Professional soccer has been in the market for quite some time. The sports management of soccer is awash with data, which has allowed the generation of several metrics associated with the individual and team performance. The aim is to find mechanisms to obtain competitive advantages. Machine learning has become a useful tool to transform the data into actionable insights.

Machine Learning is a scientific discipline in the field of Artificial Intelligence that creates systems that learn automatically. Learning in this context means identifying complex patterns in millions of data. The machine that really learns is an algorithm that reviews the data and is able to predict future behavior. It finds the sort of patterns that are often imperceptible to traditional statistical techniques because of their apparently random nature.

When the scope of data analysis techniques is complemented by the possibilities of machine learning, it is possible to see much more clearly what really matters in terms of knowledge generation, not only at a quantitative level, but also ensuring a significant qualitative improvement. Then researchers, data scientist, engineers and analysts are able to produce reliable, repeatable decisions and results [2].

With data now accessible about almost anything in soccer, machine learning can be applied in a range. However, it has been used mostly for prediction. This type of models are known as multi-class classification for prediction, an it has three classes: win, loss and draw. According to Gevaria, win and loss are comparatively easy to classify. However, the class of draw is very difficult to predict even in real world scenario. A draw is not a favored outcome for pundits as well as betting enthusiasts [3].

In this research we present a new approach for soccer match prediction based on the performance position of the team in the season and the history of matches. The model was tested using a training data set containing the results of over 200,000 soccer matches from different soccer leagues around the world. Details of data set are available at [4].

The remainder of this paper is organized as follows. Section 2 gives a summary of previous work on football prediction. A general description of how the problem is addressed is presented in Sect. 3. Section 4 describes the procedures for pre-processing data, followed by the description of the proposed model. Experiments and results are described in Sects. 6 and 7, respectively. Finally, discussion of the results are in Sect. 8.

2 Related Work

Since soccer is the most popular sport worldwide, and given the amount of data generated everyday, it is not surprising to find abundant amount of research in soccer prediction.

Most of related work is focused on developing models for a specific league or particular event such as world cup. Koning [5] used a Bayesian network approach along with a Monte-Carlo method to estimate the quality of soccer teams. The method was applied in the Dutch professional soccer league. The results were used to assess the change over the time in the balance of the competition.

Rue [6] analyzed skills of all teams and used a Bayesian dynamic generalized linear model to estimate dependency over time and to predict immediate soccer matches.

Falter [7] and Forrest [8] proposed an approach focused more on the analysis of soccer matches rather than on prediction. Falter proposed an updating process for the intra-match winning probability while Forrest computes the uncertainty of the outcome.

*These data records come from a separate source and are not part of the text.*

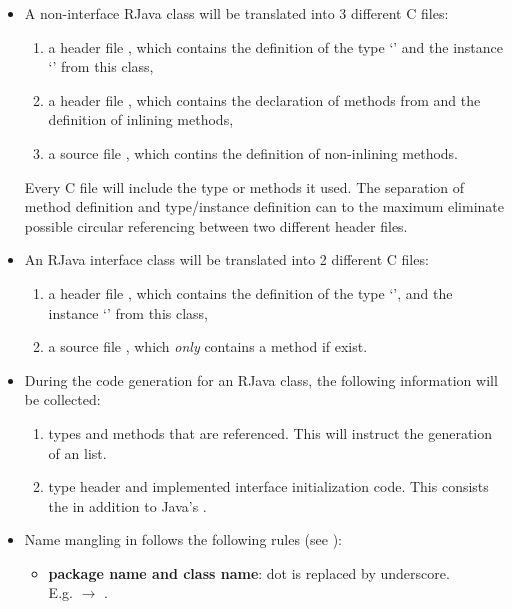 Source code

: \documentclass[12pt]{article}
\begin{document}
\begin{itemize}
\item A non-interface RJava class 
will be translated into 3 different 
C files:
  \begin{enumerate}
  \item a header file ,
  which contains the definition of the type `'
  and the instance `' from this class,
  \item a header file ,
  which contains the declaration of methods from 
  and the definition of inlining methods,
  \item a source file ,
  which contins the definition of non-inlining methods. 
  \end{enumerate}
Every C file will include the type or methods it used. 
The separation of method definition and type/instance definition 
can to the maximum eliminate possible circular referencing between
two different header files. 

\item An RJava interface class 
will be translated into 2 different C files:
  \begin{enumerate}
  \item a header file ,
  which contains the definition of the type `',
  and the instance `' from this class,
  \item a source file ,
  which \emph{only} contains a  method if exist. 
  \end{enumerate}

\item During the code generation for an RJava class, 
the following information will be collected:
  \begin{enumerate}
  \item types and methods that are referenced. This will instruct the generation of 
  an  list.
  \item type header and implemented interface initialization code. 
  This consists the  in
  addition to Java's .
  \end{enumerate}

\item Name mangling in \rjc follows the following rules (see ):
  \begin{itemize}
  \item \textbf{package name and class name}: dot is replaced by underscore. 
  \\E.g.  $\rightarrow$ .
  

\end{itemize}
\end{itemize}
\end{document}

Both approaches are useful to identify the main decisive elements in a soccer league and use them to compute the probability of success.

Crowder [9] proposed a model using refinements of the independent Poisson model from Dixon and Coles. This model considers that each team has attack and defense strategies that evolves over time according to some unobserved bivariate stochastic process. They used the data from 92 teams in the English Football Association League to predict the probabilities of home win, draw and lost.

Anderson [10] evaluates the performance of the prediction from experts and non-experts in soccer. The procedure utilized was the application of a survey to a 250 participants with different levels of knowledge in soccer. The survey consist on predicting the outcome of the first round of the World Cup 2002. The results shows that a recognition-based strategy seems to be appropriate to use when forecasting worldwide soccer events.

Koning [11] proposed a model based on Poisson parameters that are specific for a match. The procedure combines a simulation and probability models in order to identify the team that is most likely to win a tournament. The results were effective to indicates favorites, and it has the potential to provide useful information about the tournament.

Goddard [12] proposed an ordered probit regression model for forecasting English league football results. This model is able to quantify the quality of prediction along with several explanatory variables.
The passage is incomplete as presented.